═══ Material provided ═══

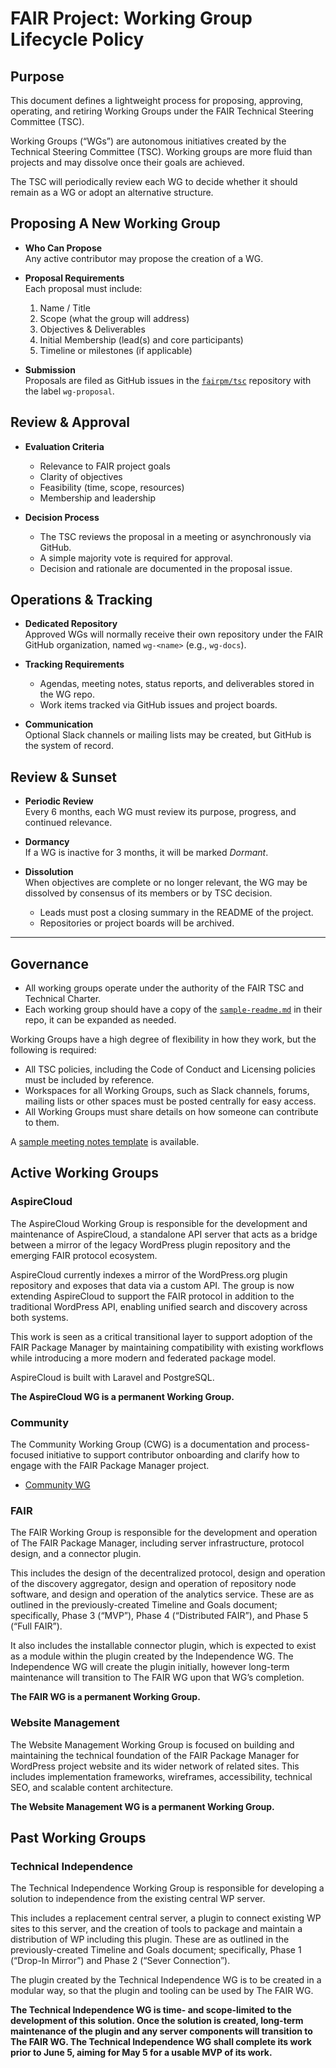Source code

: # FAIR Project: Working Group Lifecycle Policy

## Purpose

This document defines a lightweight process for proposing, approving, operating, and retiring Working Groups under the FAIR Technical Steering Committee (TSC).  

Working Groups (“WGs”) are autonomous initiatives created by the Technical Steering Committee (TSC). Working groups are more fluid than projects and may dissolve once their goals are achieved.

The TSC will periodically review each WG to decide whether it should remain as a WG or adopt an alternative structure.

## Proposing A New Working Group

- **Who Can Propose**  
  Any active contributor may propose the creation of a WG.

- **Proposal Requirements**  
  Each proposal must include:
  1. Name / Title  
  2. Scope (what the group will address)  
  3. Objectives & Deliverables  
  4. Initial Membership (lead(s) and core participants)  
  5. Timeline or milestones (if applicable)  

- **Submission**  
  Proposals are filed as GitHub issues in the [`fairpm/tsc`](https://github.com/fairpm/tsc) repository with the label `wg-proposal`.

## Review & Approval

- **Evaluation Criteria**  
  - Relevance to FAIR project goals  
  - Clarity of objectives  
  - Feasibility (time, scope, resources)  
  - Membership and leadership

- **Decision Process**  
  - The TSC reviews the proposal in a meeting or asynchronously via GitHub.  
  - A simple majority vote is required for approval.  
  - Decision and rationale are documented in the proposal issue. 


## Operations & Tracking

- **Dedicated Repository**  
  Approved WGs will normally receive their own repository under the FAIR GitHub organization, named `wg-<name>` (e.g., `wg-docs`).  

- **Tracking Requirements**  
  - Agendas, meeting notes, status reports, and deliverables stored in the WG repo. 
  - Work items tracked via GitHub issues and project boards.  

- **Communication**  
  Optional Slack channels or mailing lists may be created, but GitHub is the system of record.


## Review & Sunset

- **Periodic Review**  
  Every 6 months, each WG must review its purpose, progress, and continued relevance.  

- **Dormancy**  
  If a WG is inactive for 3 months, it will be marked *Dormant*.  

- **Dissolution**  
  When objectives are complete or no longer relevant, the WG may be dissolved by consensus of its members or by TSC decision.  
  - Leads must post a closing summary in the README of the project.  
  - Repositories or project boards will be archived.  

---

## Governance 

- All working groups operate under the authority of the FAIR TSC and Technical Charter.  
- Each working group should have a copy of the [`sample-readme.md`](https://github.com/fairpm/tsc/tree/main/working-groups/sample-readme.md) in their repo, it can be expanded as needed.

Working Groups have a high degree of flexibility in how they work, but the following is required:
- All TSC policies, including the Code of Conduct and Licensing policies must be included by reference.
- Workspaces for all Working Groups, such as Slack channels, forums, mailing lists or other spaces must be posted centrally for easy access.
- All Working Groups must share details on how someone can contribute to them.

A [sample meeting notes template](https://github.com/fairpm/tsc/tree/main/working-groups/sample-meeting-notes.md) is available.

## Active Working Groups

### AspireCloud

The AspireCloud Working Group is responsible for the development and maintenance of AspireCloud, a standalone API server that acts as a bridge between a mirror of the legacy WordPress plugin repository and the emerging FAIR protocol ecosystem.

AspireCloud currently indexes a mirror of the WordPress.org plugin repository and exposes that data via a custom API. The group is now extending AspireCloud to support the FAIR protocol in addition to the traditional WordPress API, enabling unified search and discovery across both systems.

This work is seen as a critical transitional layer to support adoption of the FAIR Package Manager by maintaining compatibility with existing workflows while introducing a more modern and federated package model.

AspireCloud is built with Laravel and PostgreSQL.

**The AspireCloud WG is a permanent Working Group.**

### Community

The Community Working Group (CWG) is a documentation and process-focused initiative to support contributor onboarding and clarify how to engage with the FAIR Package Manager project.

- [Community WG](./community/)

### FAIR

The FAIR Working Group is responsible for the development and operation of The FAIR Package Manager, including server infrastructure, protocol design, and a connector plugin.

This includes the design of the decentralized protocol, design and operation of the discovery aggregator, design and operation of repository node software, and design and operation of the analytics service. These are as outlined in the previously-created Timeline and Goals document; specifically, Phase 3 (“MVP”), Phase 4 (“Distributed FAIR”), and Phase 5 (“Full FAIR”).

It also includes the installable connector plugin, which is expected to exist as a module within the plugin created by the Independence WG. The Independence WG will create the plugin initially, however long-term maintenance will transition to The FAIR WG upon that WG’s completion.

**The FAIR WG is a permanent Working Group.**

### Website Management

The Website Management Working Group is focused on building and maintaining the technical foundation of the FAIR Package Manager for WordPress project website and its wider network of related sites. This includes implementation frameworks, wireframes, accessibility, technical SEO, and scalable content architecture.

**The Website Management WG is a permanent Working Group.**

## Past Working Groups

### Technical Independence

The Technical Independence Working Group is responsible for developing a solution to independence from the existing central WP server.

This includes a replacement central server, a plugin to connect existing WP sites to this server, and the creation of tools to package and maintain a distribution of WP including this plugin. These are as outlined in the previously-created Timeline and Goals document; specifically, Phase 1 (“Drop-In Mirror”) and Phase 2 (“Sever Connection”).

The plugin created by the Technical Independence WG is to be created in a modular way, so that the plugin and tooling can be used by The FAIR WG.

**The Technical Independence WG is time- and scope-limited to the development of this solution. Once the solution is created, long-term maintenance of the plugin and any server components will transition to The FAIR WG. The Technical Independence WG shall complete its work prior to June 5, aiming for May 5 for a usable MVP of its work.**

═══

**Problem to solve**: Of the entries above, transcribe exactly those lines that fall between the line containing "- Agendas, meeting" and the line containing "- Repositories or", together with those two lines.

**Answer to the exercise**:
  - Agendas, meeting notes, status reports, and deliverables stored in the WG repo. 
  - Work items tracked via GitHub issues and project boards.  

- **Communication**  
  Optional Slack channels or mailing lists may be created, but GitHub is the system of record.


## Review & Sunset

- **Periodic Review**  
  Every 6 months, each WG must review its purpose, progress, and continued relevance.  

- **Dormancy**  
  If a WG is inactive for 3 months, it will be marked *Dormant*.  

- **Dissolution**  
  When objectives are complete or no longer relevant, the WG may be dissolved by consensus of its members or by TSC decision.  
  - Leads must post a closing summary in the README of the project.  
  - Repositories or project boards will be archived.  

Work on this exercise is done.